— PROMPT —
Return all the data below as it stands, minus the pictures.

— SOURCE MATERIAL —
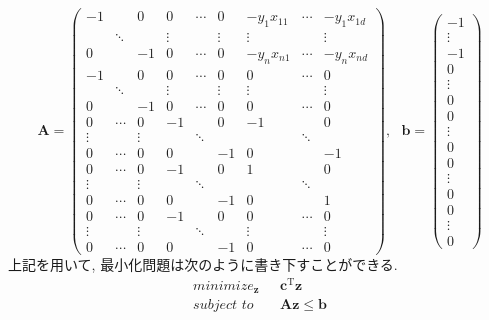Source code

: \documentclass[a4paper,10pt]{jsarticle}
\begin{document}
\begin{equation*}
 \bm{A} = \left(\begin{array}{ccccccccc}
           -1 & & 0 & 0 & \cdots & 0 & -y_1x_{11} & \cdots & -y_1x_{1d} \\
            & \ddots &  & \vdots & & \vdots & \vdots &  & \vdots \\
           0 & & -1 & 0 & \cdots & 0 & -y_nx_{n1} & \cdots & -y_nx_{nd}\\
           -1 & & 0 & 0 & \cdots & 0 & 0 & \cdots & 0 \\
            & \ddots & & \vdots & & \vdots & \vdots & & \vdots \\
           0 & & -1 & 0 & \cdots & 0 & 0 & \cdots & 0\\
           0 & \cdots & 0 & -1 &  & 0 & -1 & & 0\\
           \vdots & & \vdots & & \ddots &  & & \ddots & \\
           0 & \cdots & 0 & 0 & & -1 & 0 & & -1\\
           0 & \cdots & 0 & -1 &  & 0 & 1 & & 0\\
           \vdots & & \vdots & & \ddots &  & & \ddots & \\
           0 & \cdots & 0 & 0 & & -1 & 0 & & 1\\
           0 & \cdots & 0 & -1 &  & 0 & 0 & \cdots & 0\\
           \vdots & & \vdots & & \ddots &  & \vdots & & \vdots \\
           0 & \cdots & 0 & 0 & & -1 & 0 & \cdots & 0
                \end{array}\right), \,\,\,\,
 \bm{b} = \left(\begin{array}{c}
           -1\\ \vdots \\ -1 \\
           0\\ \vdots \\ 0 \\
           0\\ \vdots \\ 0 \\
           0\\ \vdots \\ 0 \\
           0\\ \vdots \\ 0
                \end{array}\right)
\end{equation*}
上記を用いて, 最小化問題は次のように書き下すことができる.
\begin{align*}
 minimize_{\bm{z}} \,\,\,\,
 & \bm{c}^\mathrm{T}\bm{z}\\
 subject \,\, to \,\,\,\, &\bm{A}\bm{z} \leq \bm{b}
\end{align*}
\end{document}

— WRITTEN SOLUTION —
Source code

: \documentclass[a4paper,10pt]{jsarticle}
\begin{document}
\begin{equation*}
 \bm{A} = \left(\begin{array}{ccccccccc}
           -1 & & 0 & 0 & \cdots & 0 & -y_1x_{11} & \cdots & -y_1x_{1d} \\
            & \ddots &  & \vdots & & \vdots & \vdots &  & \vdots \\
           0 & & -1 & 0 & \cdots & 0 & -y_nx_{n1} & \cdots & -y_nx_{nd}\\
           -1 & & 0 & 0 & \cdots & 0 & 0 & \cdots & 0 \\
            & \ddots & & \vdots & & \vdots & \vdots & & \vdots \\
           0 & & -1 & 0 & \cdots & 0 & 0 & \cdots & 0\\
           0 & \cdots & 0 & -1 &  & 0 & -1 & & 0\\
           \vdots & & \vdots & & \ddots &  & & \ddots & \\
           0 & \cdots & 0 & 0 & & -1 & 0 & & -1\\
           0 & \cdots & 0 & -1 &  & 0 & 1 & & 0\\
           \vdots & & \vdots & & \ddots &  & & \ddots & \\
           0 & \cdots & 0 & 0 & & -1 & 0 & & 1\\
           0 & \cdots & 0 & -1 &  & 0 & 0 & \cdots & 0\\
           \vdots & & \vdots & & \ddots &  & \vdots & & \vdots \\
           0 & \cdots & 0 & 0 & & -1 & 0 & \cdots & 0
                \end{array}\right), \,\,\,\,
 \bm{b} = \left(\begin{array}{c}
           -1\\ \vdots \\ -1 \\
           0\\ \vdots \\ 0 \\
           0\\ \vdots \\ 0 \\
           0\\ \vdots \\ 0 \\
           0\\ \vdots \\ 0
                \end{array}\right)
\end{equation*}
上記を用いて, 最小化問題は次のように書き下すことができる.
\begin{align*}
 minimize_{\bm{z}} \,\,\,\,
 & \bm{c}^\mathrm{T}\bm{z}\\
 subject \,\, to \,\,\,\, &\bm{A}\bm{z} \leq \bm{b}
\end{align*}
\end{document}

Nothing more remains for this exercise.